Lift every line from the entries that includes the word "Voice".

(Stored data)

· · · · · · ·

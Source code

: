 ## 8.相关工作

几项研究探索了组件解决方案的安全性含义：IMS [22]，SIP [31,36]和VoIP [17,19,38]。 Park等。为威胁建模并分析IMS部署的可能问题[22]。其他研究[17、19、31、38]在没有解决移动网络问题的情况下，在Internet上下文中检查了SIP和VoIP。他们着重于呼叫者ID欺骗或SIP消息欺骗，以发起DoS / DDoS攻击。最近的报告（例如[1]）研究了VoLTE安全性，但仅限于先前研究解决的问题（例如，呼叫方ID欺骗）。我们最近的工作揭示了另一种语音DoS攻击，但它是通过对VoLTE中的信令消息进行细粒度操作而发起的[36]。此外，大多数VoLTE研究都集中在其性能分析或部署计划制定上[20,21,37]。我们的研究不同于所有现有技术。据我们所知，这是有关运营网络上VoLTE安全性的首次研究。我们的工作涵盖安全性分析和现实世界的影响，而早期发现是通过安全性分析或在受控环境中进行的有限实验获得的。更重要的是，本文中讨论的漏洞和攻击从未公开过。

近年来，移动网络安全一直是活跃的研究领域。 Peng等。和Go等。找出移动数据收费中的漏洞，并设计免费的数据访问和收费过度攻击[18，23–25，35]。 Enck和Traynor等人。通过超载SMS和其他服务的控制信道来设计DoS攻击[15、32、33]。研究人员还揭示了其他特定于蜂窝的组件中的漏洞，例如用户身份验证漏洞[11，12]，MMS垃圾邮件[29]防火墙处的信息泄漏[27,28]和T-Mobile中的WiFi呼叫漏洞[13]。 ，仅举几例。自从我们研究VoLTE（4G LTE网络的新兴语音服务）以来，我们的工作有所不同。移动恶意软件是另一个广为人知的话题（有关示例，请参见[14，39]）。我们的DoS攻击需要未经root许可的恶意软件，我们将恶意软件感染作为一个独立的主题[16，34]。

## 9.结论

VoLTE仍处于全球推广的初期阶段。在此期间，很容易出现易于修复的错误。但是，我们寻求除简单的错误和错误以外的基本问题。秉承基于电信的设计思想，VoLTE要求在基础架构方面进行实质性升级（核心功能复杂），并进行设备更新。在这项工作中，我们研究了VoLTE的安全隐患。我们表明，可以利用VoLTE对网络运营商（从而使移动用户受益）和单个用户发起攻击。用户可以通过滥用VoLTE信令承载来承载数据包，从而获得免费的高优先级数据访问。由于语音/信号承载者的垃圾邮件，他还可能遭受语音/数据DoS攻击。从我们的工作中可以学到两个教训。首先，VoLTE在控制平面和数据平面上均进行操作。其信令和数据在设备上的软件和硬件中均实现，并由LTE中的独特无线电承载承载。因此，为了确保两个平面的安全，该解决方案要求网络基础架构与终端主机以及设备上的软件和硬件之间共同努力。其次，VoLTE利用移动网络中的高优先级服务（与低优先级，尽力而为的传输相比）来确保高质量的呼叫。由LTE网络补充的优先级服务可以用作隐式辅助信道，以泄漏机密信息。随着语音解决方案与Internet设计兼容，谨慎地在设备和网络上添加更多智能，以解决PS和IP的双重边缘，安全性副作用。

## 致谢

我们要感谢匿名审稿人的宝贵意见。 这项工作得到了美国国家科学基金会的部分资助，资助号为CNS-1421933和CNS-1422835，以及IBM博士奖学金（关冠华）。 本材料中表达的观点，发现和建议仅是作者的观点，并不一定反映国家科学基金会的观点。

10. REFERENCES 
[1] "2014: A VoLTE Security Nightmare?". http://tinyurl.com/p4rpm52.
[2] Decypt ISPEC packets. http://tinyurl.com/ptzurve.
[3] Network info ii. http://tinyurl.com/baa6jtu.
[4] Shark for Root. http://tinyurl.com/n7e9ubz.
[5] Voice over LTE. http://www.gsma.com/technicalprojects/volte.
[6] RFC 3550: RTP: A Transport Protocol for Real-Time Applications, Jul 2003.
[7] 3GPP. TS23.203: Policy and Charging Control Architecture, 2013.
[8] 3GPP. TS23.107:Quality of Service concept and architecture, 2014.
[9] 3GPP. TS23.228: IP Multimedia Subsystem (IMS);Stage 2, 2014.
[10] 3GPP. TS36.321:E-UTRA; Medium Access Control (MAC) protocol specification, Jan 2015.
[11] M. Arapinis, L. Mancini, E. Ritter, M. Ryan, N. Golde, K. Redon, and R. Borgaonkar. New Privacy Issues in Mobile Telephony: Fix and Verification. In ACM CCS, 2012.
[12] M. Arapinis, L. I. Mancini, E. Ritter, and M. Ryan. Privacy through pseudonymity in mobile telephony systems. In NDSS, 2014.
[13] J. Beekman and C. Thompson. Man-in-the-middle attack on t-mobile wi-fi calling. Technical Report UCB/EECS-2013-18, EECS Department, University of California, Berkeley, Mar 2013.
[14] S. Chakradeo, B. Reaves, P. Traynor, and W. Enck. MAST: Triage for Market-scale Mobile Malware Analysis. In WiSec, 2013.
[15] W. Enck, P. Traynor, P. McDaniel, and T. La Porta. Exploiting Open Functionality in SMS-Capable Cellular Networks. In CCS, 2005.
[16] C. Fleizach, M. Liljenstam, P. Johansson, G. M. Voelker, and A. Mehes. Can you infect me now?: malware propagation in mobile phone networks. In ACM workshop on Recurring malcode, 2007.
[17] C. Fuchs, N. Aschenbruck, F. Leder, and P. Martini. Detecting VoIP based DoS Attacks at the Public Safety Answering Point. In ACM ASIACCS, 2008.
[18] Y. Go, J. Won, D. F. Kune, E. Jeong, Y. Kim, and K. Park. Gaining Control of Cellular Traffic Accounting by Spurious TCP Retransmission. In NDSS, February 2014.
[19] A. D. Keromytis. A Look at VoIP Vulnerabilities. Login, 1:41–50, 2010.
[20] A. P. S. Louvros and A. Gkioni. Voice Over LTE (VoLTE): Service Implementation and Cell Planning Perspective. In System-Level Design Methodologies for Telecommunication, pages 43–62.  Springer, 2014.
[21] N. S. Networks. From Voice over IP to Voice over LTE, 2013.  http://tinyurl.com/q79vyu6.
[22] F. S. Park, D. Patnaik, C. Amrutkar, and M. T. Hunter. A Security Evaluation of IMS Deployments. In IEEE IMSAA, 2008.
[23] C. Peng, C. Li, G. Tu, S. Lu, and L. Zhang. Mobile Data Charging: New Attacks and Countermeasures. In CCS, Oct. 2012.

· · · · · · ·

**ANSWER SECTION:**
[5] Voice over LTE. http://www.gsma.com/technicalprojects/volte.
[20] A. P. S. Louvros and A. Gkioni. Voice Over LTE (VoLTE): Service Implementation and Cell Planning Perspective. In System-Level Design Methodologies for Telecommunication, pages 43–62.  Springer, 2014.
[21] N. S. Networks. From Voice over IP to Voice over LTE, 2013.  http://tinyurl.com/q79vyu6.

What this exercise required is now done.